We use a polynomial-time reduction from IntE3-SAT. Let ${\varphi }^{\prime }$ be an instance of IntE3-SAT and $X^{\prime }$ be the set of variables of ${\varphi }^{\prime }$. We will construct an instance $(G,I,J,k\text{-}\mathrm{𝖳𝖩})$ of ISR under $k\text{-}\mathrm{𝖳𝖩}$ where $k=|I|-1$ (see Figure 1 for an illustration), and then modify for any fixed $\mu \ge 1$.

For each variable $x\in X^{\prime }$, let $a_x$ denote the number of clauses of ${\varphi }^{\prime }$ in which $x$ appears as a literal. For each variable $x\in X^{\prime }$, we set up a variable gadget $Y_x$, which is defined as a cycle with $2a_x$ vertices (note that if $x$ appears only once, then $Y_x$ is a path with two vertices). The vertices in $Y_x$ are labeled with $t_x^1,f_x^1,t_x^2,f_x^2,\mathrm{\dots },t_x^{a_x},f_x^{a_x}$ in a counterclockwise order. Intuitively, $t_x^i$ and $f_x^i$ for each $i\in [a_x]$ correspond to $T$ and $F$ assignments for $x$, respectively. We refer to a vertex of $Y_x$ corresponding to $T$ (resp. $F$) assignment to $x$ as a true vertex (resp. false vertex). For each clause $C$, we set up a clause gadget $K_C$, which is defined as a complete graph with three vertices. The vertices in $K_C$ correspond to the three literals in $C$. We refer to a vertex of $K_C$ corresponding to a positive literal (resp. negative literal) of $C$ as a positive vertex (resp. negative vertex). Finally, we connect variable gadgets and clause gadgets with edges as follows: For a vertex $v$ in a clause gadget corresponding to a literal $l$ of a variable $x$ with occurrence $i\in [a_x]$, connect $v$ to $t_x^i$ if the literal is negative; otherwise, connect $v$ to $f_x^i$. Let $G$ be the obtained graph. Observe that $G$ is a graph of maximum degree $3$. Let $I$ be a set of all false vertices in variable gadgets and a negative vertex arbitrarily chosen from each clause gadget.
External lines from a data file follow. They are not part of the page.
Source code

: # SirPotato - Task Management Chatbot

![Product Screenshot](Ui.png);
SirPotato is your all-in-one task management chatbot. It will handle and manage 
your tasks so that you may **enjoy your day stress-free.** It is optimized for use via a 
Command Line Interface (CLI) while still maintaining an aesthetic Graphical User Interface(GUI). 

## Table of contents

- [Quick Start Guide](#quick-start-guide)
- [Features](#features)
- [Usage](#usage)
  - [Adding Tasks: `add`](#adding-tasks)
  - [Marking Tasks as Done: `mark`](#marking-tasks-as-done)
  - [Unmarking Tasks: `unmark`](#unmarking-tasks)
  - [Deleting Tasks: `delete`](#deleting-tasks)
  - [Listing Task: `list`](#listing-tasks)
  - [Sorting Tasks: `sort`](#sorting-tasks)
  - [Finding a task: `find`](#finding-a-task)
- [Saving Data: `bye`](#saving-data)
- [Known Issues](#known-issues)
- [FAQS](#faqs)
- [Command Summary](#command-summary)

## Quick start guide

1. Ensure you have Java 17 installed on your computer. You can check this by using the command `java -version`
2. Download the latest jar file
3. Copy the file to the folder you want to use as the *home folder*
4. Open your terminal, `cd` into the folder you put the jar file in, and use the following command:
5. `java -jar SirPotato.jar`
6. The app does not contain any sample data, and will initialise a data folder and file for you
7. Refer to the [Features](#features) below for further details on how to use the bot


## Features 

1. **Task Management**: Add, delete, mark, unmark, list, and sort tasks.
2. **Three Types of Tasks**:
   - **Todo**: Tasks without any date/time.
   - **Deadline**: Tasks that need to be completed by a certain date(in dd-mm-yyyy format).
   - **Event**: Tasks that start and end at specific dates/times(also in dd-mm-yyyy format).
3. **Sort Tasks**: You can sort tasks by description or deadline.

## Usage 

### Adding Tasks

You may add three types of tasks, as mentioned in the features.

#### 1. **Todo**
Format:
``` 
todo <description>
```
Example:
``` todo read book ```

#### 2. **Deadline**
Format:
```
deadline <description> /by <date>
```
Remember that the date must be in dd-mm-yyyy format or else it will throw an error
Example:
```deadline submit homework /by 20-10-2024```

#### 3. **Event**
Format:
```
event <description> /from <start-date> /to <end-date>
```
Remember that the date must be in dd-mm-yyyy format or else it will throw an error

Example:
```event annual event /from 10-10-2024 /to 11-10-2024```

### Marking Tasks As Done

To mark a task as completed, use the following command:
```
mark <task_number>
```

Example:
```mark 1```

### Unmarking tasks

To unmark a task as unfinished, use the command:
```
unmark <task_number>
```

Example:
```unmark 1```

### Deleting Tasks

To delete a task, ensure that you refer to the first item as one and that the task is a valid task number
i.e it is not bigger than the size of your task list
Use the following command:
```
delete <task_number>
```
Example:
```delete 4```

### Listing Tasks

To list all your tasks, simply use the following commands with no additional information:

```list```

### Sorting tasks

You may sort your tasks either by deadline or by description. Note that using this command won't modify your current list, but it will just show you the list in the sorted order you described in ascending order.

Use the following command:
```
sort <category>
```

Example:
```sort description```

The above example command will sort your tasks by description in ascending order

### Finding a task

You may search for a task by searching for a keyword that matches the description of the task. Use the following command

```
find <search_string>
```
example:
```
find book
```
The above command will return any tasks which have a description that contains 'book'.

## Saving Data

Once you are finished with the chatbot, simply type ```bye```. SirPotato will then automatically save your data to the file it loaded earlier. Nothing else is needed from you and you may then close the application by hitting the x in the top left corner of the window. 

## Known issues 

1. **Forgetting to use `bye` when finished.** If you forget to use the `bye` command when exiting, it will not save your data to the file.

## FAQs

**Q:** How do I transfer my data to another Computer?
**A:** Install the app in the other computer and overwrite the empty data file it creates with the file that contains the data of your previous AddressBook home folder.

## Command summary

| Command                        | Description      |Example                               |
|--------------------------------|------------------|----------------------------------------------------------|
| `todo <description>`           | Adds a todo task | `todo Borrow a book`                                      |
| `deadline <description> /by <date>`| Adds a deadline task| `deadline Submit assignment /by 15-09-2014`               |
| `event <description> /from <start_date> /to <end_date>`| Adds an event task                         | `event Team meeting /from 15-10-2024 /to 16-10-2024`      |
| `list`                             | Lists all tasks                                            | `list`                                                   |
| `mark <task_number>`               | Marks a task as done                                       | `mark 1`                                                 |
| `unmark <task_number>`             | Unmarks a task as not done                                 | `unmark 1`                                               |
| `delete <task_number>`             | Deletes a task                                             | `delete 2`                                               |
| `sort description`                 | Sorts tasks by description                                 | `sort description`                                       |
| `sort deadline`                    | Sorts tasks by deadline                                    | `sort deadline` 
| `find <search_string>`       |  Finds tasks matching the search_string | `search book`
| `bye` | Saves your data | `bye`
Let $J$ be a set of all true vertices in variable gadgets and a positive vertex arbitrarily chosen from each clause gadget. Note that such $I$ and $J$ always exist as each clause has both positive and negative literals due to the definition of IntE3-SAT. Finally, we set $k=|I|-1$.
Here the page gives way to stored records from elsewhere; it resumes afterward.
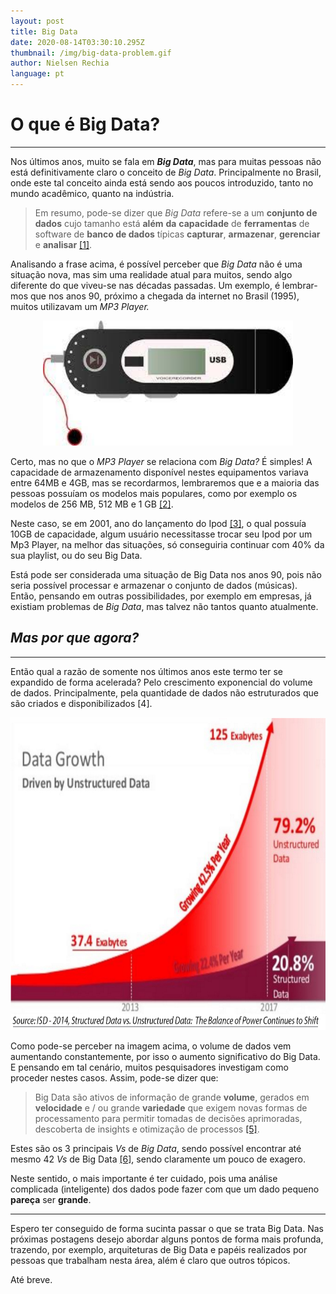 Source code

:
 ```yaml
---
layout: post
title: Big Data
date: 2020-08-14T03:30:10.295Z
thumbnail: /img/big-data-problem.gif
author: Nielsen Rechia
language: pt
---
```

# O que é Big Data?

--- 

Nos últimos anos, muito se fala em ***Big Data***, mas para muitas pessoas não está definitivamente claro o conceito de *Big Data*. Principalmente no Brasil, onde este tal conceito ainda está sendo aos poucos introduzido, tanto no mundo acadêmico, quanto na indústria.



> Em resumo, pode-se dizer que *Big Data* refere-se a um **conjunto de dados** cujo​ tamanho está **além** **da** **capacidade** de **ferramentas** de software de **banco de dados** típicas **capturar**, **armazenar**, **gerenciar** e **analisar** [[1]](>https://dl.acm.org/doi/book/10.5555/2132803).​

Analisando a frase acima, é possível perceber que *Big Data* não é uma situação nova, mas sim uma realidade atual para muitos, sendo algo diferente do que viveu-se nas décadas passadas. Um exemplo, é lembrar-mos que nos anos 90, próximo a chegada da internet no Brasil (1995), muitos utilizavam um *MP3 Player.*

<p align="center">
  <img width="400" height="200" src="/img/mp3.jpeg">
</p>


Certo, mas no que o *MP3 Player* se relaciona com *Big Data?* É simples! A capacidade de armazenamento disponível nestes equipamentos variava entre 64MB e 4GB, mas se recordarmos, lembraremos que e a maioria das pessoas possuíam os modelos mais populares, como por exemplo os modelos de 256 MB, 512 MB e 1 GB [[2]](https://pt.wikipedia.org/wiki/S1_MP3_Player#:~:text=A%20capacidade%20de%20armazenamento%20dispon%C3%ADvel,1%20GB%20e%202%20GB.).

Neste caso, se em 2001, ano do lançamento do Ipod [[3]](https://pt.wikipedia.org/wiki/IPod), o qual possuía 10GB de capacidade, algum usuário necessitasse trocar seu Ipod por um Mp3 Player, na melhor das situações, só conseguiria continuar com 40% da sua playlist, ou do seu Big Data. 

Está pode ser considerada uma situação de Big Data nos anos 90, pois não seria possível processar e armazenar o conjunto de dados (músicas). Então, pensando em outras possibilidades, por exemplo em empresas, já existiam problemas de *Big Data*, mas talvez não tantos quanto atualmente.


## *Mas por que agora?*

--- 

Então qual a razão de somente nos últimos anos este termo ter se expandido de forma acelerada? Pelo crescimento exponencial do volume de dados. Principalmente, pela quantidade de dados não estruturados que são criados e disponibilizados [4].

<p align="center">
  <img width="600" height="500" src="/img/quant-investing-big-data-analytics-1.jpg">
</p>


Como pode-se perceber na imagem acima, o volume de dados vem aumentando constantemente, por isso o aumento significativo do Big Data. E pensando em tal cenário, muitos pesquisadores investigam como proceder nestes casos. Assim, pode-se dizer que:

> Big Data são ativos de informação de grande **volume**, gerados em **velocidade** e / ou grande **variedade** que exigem novas formas de processamento para permitir tomadas de decisões aprimoradas, descoberta de insights e otimização de processos [[5]](<http://www.bdbanalytics.ir/media/1225/big-data-and-science-myths-and-reality.pdf>).

Estes são os 3 principais *Vs* de *Big Data*, sendo possível encontrar até mesmo 42 *Vs* de Big Data [[6]](>https://www.kdnuggets.com/2017/04/42-vs-big-data-data-science.html), sendo claramente um pouco de exagero.

Neste sentido, o mais importante é ter cuidado, pois uma análise complicada (inteligente) dos dados pode fazer com que um dado pequeno **pareça** ser **grande**​.

--- 

Espero ter conseguido de forma sucinta passar o que se trata Big Data. Nas próximas postagens desejo abordar alguns pontos de forma mais profunda, trazendo, por exemplo, arquiteturas de Big Data e papéis realizados por pessoas que trabalham nesta área, além é claro que outros tópicos. 

Até breve. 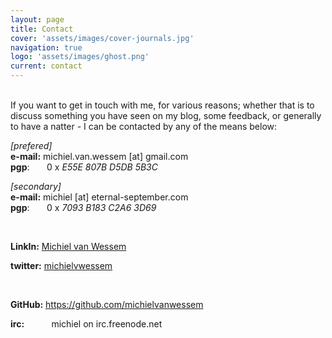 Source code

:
 ```yaml
---
layout: page
title: Contact 
cover: 'assets/images/cover-journals.jpg'
navigation: true
logo: 'assets/images/ghost.png'
current: contact
---
```


<br />
If you want to get in touch with me, for various reasons; whether that is to discuss something you have seen on my blog, some feedback, or generally to have a natter - I can be contacted by any of the means below:

*[prefered]*<br>
**e-mail:** michiel.van.wessem [at] gmail.com<br />
**pgp**:
&nbsp;&nbsp;&nbsp;&nbsp;&nbsp;
0 x <em>E55E 807B D5DB 5B3C</em>

*[secondary]*<br>
**e-mail:** michiel [at] eternal-september.com<br />
**pgp**:
&nbsp;&nbsp;&nbsp;&nbsp;&nbsp;
 0 x <em>7093 B183 C2A6 3D69</em>

&nbsp;

**LinkIn:** [Michiel van Wessem](https://www.linkedin.com/in/michielvanwessem)

**twitter:** [michielvwessem](http://twitter.com/michielvwessem/) 

&nbsp;

**GitHub:** https://github.com/michielvanwessem

**irc:**&nbsp;&nbsp;&nbsp;&nbsp;&nbsp;&nbsp;&nbsp;&nbsp;&nbsp;&nbsp; michiel on irc.freenode.net

&nbsp;

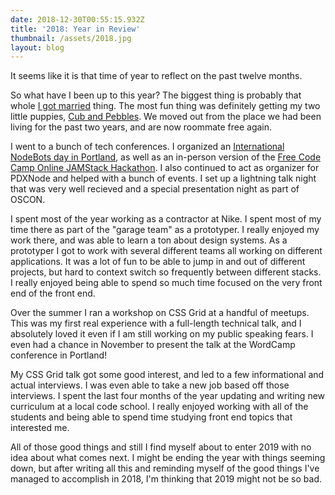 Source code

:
 ```yaml
---
date: 2018-12-30T00:55:15.932Z
title: '2018: Year in Review'
thumbnail: /assets/2018.jpg
layout: blog
---
```

It seems like it is that time of year to reflect on the past twelve months. 

So what have I been up to this year? The biggest thing is probably that whole [I got married](http://michelleandzack.love/) thing. The most fun thing was definitely getting my two little puppies, [Cub and Pebbles](https://www.instagram.com/cubandpebbles/). We moved out from the place we had been living for the past two years, and are now roommate free again. 

I went to a bunch of tech conferences. I organized an [International NodeBots day in Portland](https://www.meetup.com/pdxnode/events/252277861/), as well as an in-person version of the [Free Code Camp Online JAMStack Hackathon](https://www.meetup.com/Free-Code-Camp-Portland/events/255620024/). I also continued to act as organizer for PDXNode and helped with a bunch of events. I set up a lightning talk night that was very well recieved and a special presentation night as part of OSCON. 

I spent most of the year working as a contractor at Nike. I spent most of my time there as part of the "garage team" as a prototyper. I really enjoyed my work there, and was able to learn a ton about design systems. As a prototyper I got to work with several different teams all working on different applications. It was a lot of fun to be able to jump in and out of different projects, but hard to context switch so frequently between different stacks. I really enjoyed being able to spend so much time focused on the very front end of the front end.

Over the summer I ran a workshop on CSS Grid at a handful of meetups. This was my first real experience with a full-length technical talk, and I absolutely loved it even if I am still working on my public speaking fears. I even had a chance in November to present the talk at the WordCamp conference in Portland! 

My CSS Grid talk got some good interest, and led to a few informational and actual interviews. I was even able to take a new job based off those interviews. I spent the last four months of the year updating and writing new curriculum at a local code school. I really enjoyed working with all of the students and being able to spend time studying front end topics that interested me. 

All of those good things and still I find myself about to enter 2019 with no idea about what comes next. I might be ending the year with things seeming down, but after writing all this and reminding myself of the good things I've managed to accomplish in 2018, I'm thinking that 2019 might not be so bad.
If $\mu \ge 2$, then we also add $\mu -1$ isolated vertices to $G$. Let $V^{\ast }$ be the set of all added vertices. Then let $G^{\ast }$ be an obtained graph, $I^{\ast }=I\cup V^{\ast }$, and $J^{\ast }=J\cup V^{\ast }$. We also set $k=|I^{\ast }|-\mu$. Note that $I$ is a maximum independent set of $G$ and thus any independent set with size $|I^{\ast }|=|I|+|V^{\ast }|$ of $G^{\ast }$ contains $V^{\ast }$. This allows us to move at most $k=|I^{\ast }|-\mu =|I|+|V^{\ast }|-\mu =|I|-1$ tokens simultaneously only on $G$. Therefore, $(G,I,J,(|I|-1)\text{-}\mathrm{𝖳𝖩})$ is a yes-instance if and only if $(G^{\ast },I^{\ast },J^{\ast },(|I^{\ast }|-\mu )\text{-}\mathrm{𝖳𝖩})$ is a yes-instance.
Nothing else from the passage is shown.